◆ DATA TO PROCESS:

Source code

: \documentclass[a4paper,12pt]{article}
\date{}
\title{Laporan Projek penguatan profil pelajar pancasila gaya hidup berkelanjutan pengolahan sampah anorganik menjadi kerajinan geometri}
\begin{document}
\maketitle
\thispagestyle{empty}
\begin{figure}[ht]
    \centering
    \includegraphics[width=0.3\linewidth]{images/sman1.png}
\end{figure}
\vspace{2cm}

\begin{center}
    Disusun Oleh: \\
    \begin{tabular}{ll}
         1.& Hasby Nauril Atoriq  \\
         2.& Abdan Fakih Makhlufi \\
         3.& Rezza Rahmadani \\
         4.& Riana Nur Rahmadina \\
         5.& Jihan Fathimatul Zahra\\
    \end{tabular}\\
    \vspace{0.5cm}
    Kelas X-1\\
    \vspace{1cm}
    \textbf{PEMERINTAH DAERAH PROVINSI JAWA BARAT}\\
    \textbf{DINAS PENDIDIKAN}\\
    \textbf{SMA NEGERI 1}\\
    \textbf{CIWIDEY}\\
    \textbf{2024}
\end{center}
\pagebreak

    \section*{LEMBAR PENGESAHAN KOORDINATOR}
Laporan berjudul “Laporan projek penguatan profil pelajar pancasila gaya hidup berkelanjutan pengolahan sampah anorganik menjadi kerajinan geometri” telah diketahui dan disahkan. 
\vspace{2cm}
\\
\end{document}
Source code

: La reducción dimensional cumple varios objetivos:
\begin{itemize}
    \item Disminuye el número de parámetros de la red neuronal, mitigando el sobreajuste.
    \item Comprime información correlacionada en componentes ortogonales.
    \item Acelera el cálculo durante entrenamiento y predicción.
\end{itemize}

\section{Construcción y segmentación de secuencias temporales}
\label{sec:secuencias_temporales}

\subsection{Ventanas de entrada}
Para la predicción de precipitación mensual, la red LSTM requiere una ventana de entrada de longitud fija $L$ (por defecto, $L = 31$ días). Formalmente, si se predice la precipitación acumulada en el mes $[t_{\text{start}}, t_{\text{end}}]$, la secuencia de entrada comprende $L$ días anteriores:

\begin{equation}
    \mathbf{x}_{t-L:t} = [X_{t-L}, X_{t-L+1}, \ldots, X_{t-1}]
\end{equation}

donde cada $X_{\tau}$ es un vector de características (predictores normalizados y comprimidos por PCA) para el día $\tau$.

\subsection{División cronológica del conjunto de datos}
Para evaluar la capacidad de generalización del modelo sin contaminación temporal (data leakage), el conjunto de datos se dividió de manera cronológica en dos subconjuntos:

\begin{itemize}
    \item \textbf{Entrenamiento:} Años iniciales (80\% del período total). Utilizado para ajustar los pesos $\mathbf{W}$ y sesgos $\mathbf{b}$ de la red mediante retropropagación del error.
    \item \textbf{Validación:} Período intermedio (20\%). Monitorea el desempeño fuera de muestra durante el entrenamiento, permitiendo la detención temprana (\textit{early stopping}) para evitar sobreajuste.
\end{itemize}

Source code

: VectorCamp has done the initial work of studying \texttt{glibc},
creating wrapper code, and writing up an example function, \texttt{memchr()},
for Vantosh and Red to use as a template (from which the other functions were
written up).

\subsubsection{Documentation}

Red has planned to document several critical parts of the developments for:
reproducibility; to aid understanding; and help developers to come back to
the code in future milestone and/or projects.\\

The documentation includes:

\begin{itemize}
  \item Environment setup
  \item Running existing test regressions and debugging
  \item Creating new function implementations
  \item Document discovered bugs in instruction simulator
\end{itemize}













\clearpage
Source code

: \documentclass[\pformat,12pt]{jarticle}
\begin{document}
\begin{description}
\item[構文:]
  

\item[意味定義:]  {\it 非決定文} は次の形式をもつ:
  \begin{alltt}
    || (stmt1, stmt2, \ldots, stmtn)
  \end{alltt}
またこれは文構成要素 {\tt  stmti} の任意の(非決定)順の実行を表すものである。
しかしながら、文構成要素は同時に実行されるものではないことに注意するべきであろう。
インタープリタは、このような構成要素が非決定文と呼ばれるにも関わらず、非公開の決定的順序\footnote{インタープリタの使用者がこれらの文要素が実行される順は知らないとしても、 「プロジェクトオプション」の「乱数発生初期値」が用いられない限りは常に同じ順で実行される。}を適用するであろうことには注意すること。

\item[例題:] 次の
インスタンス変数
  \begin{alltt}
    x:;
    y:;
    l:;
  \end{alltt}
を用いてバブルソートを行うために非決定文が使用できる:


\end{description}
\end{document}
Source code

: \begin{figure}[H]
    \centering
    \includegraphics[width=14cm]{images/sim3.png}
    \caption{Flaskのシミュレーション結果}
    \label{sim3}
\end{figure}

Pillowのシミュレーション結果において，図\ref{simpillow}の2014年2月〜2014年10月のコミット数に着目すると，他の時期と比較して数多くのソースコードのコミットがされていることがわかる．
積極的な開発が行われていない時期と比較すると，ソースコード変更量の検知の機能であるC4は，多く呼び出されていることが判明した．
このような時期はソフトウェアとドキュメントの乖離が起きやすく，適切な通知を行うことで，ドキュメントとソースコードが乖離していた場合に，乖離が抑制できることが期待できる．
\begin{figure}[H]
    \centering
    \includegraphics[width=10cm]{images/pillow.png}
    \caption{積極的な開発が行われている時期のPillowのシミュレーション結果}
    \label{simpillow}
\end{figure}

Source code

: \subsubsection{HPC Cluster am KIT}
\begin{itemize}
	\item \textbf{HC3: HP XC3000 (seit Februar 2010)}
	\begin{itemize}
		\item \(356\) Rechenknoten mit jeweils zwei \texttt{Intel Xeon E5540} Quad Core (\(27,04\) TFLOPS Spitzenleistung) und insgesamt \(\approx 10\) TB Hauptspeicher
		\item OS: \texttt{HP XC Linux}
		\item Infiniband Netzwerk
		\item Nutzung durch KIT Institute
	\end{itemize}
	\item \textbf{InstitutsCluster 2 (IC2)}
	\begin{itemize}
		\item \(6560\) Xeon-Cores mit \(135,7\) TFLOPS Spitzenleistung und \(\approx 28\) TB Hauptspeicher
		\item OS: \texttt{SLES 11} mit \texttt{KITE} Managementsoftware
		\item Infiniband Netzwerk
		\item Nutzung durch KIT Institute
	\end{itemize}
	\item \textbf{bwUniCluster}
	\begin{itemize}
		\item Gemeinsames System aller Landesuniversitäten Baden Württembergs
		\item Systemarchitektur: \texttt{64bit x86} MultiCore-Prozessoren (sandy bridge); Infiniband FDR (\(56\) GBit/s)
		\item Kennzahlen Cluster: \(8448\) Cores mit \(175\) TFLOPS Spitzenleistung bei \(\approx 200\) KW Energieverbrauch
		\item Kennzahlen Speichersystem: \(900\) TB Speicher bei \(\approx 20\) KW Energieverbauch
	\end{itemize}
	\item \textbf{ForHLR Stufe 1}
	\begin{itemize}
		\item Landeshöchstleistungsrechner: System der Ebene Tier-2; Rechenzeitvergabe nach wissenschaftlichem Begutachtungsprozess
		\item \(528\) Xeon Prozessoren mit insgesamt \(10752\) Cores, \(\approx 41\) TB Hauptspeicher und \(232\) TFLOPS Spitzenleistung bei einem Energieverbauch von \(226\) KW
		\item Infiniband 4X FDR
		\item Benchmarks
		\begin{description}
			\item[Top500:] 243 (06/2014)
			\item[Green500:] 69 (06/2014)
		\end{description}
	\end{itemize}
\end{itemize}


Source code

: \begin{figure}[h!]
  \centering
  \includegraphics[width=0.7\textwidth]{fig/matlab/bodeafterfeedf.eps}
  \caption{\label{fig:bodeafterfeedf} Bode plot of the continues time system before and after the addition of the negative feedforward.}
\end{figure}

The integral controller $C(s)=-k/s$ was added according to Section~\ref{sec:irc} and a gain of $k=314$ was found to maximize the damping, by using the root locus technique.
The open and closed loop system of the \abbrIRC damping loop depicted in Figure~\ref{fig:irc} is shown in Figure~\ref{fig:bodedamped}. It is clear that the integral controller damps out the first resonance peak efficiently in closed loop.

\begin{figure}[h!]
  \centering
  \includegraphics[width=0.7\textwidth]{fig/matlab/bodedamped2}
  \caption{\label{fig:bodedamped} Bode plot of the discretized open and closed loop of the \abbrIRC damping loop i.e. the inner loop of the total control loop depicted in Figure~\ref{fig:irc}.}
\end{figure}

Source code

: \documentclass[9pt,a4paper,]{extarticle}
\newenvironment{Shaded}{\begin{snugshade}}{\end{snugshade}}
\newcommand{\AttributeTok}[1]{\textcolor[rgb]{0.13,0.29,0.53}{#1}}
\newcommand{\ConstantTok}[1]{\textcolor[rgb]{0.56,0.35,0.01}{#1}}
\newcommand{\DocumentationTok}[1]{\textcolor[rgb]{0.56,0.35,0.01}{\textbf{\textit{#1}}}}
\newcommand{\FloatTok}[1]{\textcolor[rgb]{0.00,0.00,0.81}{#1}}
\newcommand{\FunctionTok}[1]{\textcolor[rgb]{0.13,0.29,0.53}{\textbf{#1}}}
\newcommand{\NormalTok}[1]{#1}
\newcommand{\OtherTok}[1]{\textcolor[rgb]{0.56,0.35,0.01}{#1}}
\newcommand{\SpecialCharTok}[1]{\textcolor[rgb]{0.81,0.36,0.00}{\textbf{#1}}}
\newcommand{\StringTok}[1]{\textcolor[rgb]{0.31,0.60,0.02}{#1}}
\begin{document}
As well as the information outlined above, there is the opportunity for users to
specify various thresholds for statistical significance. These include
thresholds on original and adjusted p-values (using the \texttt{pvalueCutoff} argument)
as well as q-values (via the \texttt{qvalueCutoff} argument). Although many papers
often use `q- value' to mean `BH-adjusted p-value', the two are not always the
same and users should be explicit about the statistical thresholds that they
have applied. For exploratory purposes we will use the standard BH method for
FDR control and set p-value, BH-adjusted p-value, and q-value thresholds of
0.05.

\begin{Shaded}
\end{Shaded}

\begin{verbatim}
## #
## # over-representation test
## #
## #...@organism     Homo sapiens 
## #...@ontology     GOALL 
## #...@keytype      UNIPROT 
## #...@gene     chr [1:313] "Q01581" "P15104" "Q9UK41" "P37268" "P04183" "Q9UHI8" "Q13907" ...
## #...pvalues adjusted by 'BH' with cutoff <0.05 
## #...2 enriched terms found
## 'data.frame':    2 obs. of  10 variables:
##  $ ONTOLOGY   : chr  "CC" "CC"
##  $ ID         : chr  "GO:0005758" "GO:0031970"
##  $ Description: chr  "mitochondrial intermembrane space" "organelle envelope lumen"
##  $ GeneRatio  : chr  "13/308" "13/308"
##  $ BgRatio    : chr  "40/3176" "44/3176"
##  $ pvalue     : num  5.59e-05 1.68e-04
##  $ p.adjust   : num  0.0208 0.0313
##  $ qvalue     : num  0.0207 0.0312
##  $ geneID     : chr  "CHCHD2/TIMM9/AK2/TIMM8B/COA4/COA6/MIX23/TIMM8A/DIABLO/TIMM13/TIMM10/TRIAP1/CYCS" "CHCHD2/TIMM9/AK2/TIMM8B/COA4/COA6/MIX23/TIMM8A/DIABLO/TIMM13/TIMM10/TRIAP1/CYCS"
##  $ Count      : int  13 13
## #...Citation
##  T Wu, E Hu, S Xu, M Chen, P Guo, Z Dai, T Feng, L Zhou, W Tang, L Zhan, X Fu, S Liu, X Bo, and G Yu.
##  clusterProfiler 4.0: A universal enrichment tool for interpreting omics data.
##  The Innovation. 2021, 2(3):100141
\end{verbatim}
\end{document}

◆ TASK REQUIREMENTS: Copy the lines of the data above exactly as written, beginning with the line containing "mitigando el sobreajuste." and ending with the line containing "retropropagación del error.", and leave out all other lines.

◆ RESULT FOR THIS EXERCISE:
    \item Disminuye el número de parámetros de la red neuronal, mitigando el sobreajuste.
    \item Comprime información correlacionada en componentes ortogonales.
    \item Acelera el cálculo durante entrenamiento y predicción.
\end{itemize}

\section{Construcción y segmentación de secuencias temporales}
\label{sec:secuencias_temporales}

\subsection{Ventanas de entrada}
Para la predicción de precipitación mensual, la red LSTM requiere una ventana de entrada de longitud fija $L$ (por defecto, $L = 31$ días). Formalmente, si se predice la precipitación acumulada en el mes $[t_{\text{start}}, t_{\text{end}}]$, la secuencia de entrada comprende $L$ días anteriores:

\begin{equation}
    \mathbf{x}_{t-L:t} = [X_{t-L}, X_{t-L+1}, \ldots, X_{t-1}]
\end{equation}

donde cada $X_{\tau}$ es un vector de características (predictores normalizados y comprimidos por PCA) para el día $\tau$.

\subsection{División cronológica del conjunto de datos}
Para evaluar la capacidad de generalización del modelo sin contaminación temporal (data leakage), el conjunto de datos se dividió de manera cronológica en dos subconjuntos:

\begin{itemize}
    \item \textbf{Entrenamiento:} Años iniciales (80\% del período total). Utilizado para ajustar los pesos $\mathbf{W}$ y sesgos $\mathbf{b}$ de la red mediante retropropagación del error.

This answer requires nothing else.